Source records:
⁂

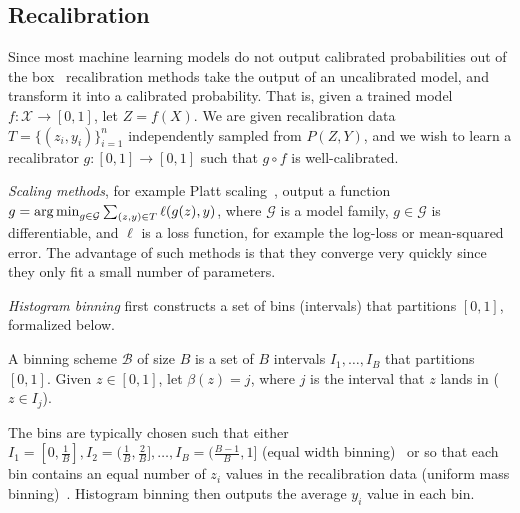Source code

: \subsection{Recalibration}

Since most machine learning models do not output calibrated probabilities out of the box~\cite{guo2017calibration, zadrozny2001calibrated} recalibration methods take the output of an uncalibrated model, and transform it into a calibrated probability. That is, given a trained model $f: \mathcal{X} \to [0, 1]$, let $Z = f(X)$. We are given recalibration data $T = \{ (z_i, y_i) \}_{i=1}^n$ independently sampled from  $P(Z, Y)$, and we wish to learn a recalibrator $g : [0, 1] \to [0, 1]$ such that $g \circ f$ is well-calibrated.

\emph{Scaling methods}, for example Platt scaling~\cite{platt1999probabilistic}, output a function $g = \operatorname*{arg\,min}_{g \in \mathcal{G}} \sum_{(z, y) \in T} \ell(g(z), y)$, where $\mathcal{G}$ is a model family, $g \in \mathcal{G}$ is differentiable, and $\ell$ is a loss function, for example the log-loss or mean-squared error. The advantage of such methods is that they converge very quickly since they only fit a small number of parameters.

\emph{Histogram binning} first constructs a set of bins (intervals) that partitions $[0, 1]$, formalized below.

\begin{definition}
A binning scheme $\mathcal{B}$ of size $B$ is a set of $B$ intervals $I_1, \dots, I_B$ that partitions $[0, 1]$. Given $z \in [0, 1]$, let $\beta(z) = j$, where $j$ is the interval that $z$ lands in ($z \in I_j$).
\end{definition}

The bins are typically chosen such that either $I_1 = [0, \frac{1}{B}], I_2 = (\frac{1}{B}, \frac{2}{B}], \dots, I_B = (\frac{B-1}{B}, 1]$ (equal width binning)~\cite{guo2017calibration} or so that each bin contains an equal number of $z_i$ values in the recalibration data (uniform mass binning)~\cite{zadrozny2001calibrated}. Histogram binning then outputs the average $y_i$ value in each bin.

⁂

▶ PROMPT: Copy every line from the data that includes the string "where".

▶ ANSWER BELOW:
\emph{Scaling methods}, for example Platt scaling~\cite{platt1999probabilistic}, output a function $g = \operatorname*{arg\,min}_{g \in \mathcal{G}} \sum_{(z, y) \in T} \ell(g(z), y)$, where $\mathcal{G}$ is a model family, $g \in \mathcal{G}$ is differentiable, and $\ell$ is a loss function, for example the log-loss or mean-squared error. The advantage of such methods is that they converge very quickly since they only fit a small number of parameters.
A binning scheme $\mathcal{B}$ of size $B$ is a set of $B$ intervals $I_1, \dots, I_B$ that partitions $[0, 1]$. Given $z \in [0, 1]$, let $\beta(z) = j$, where $j$ is the interval that $z$ lands in ($z \in I_j$).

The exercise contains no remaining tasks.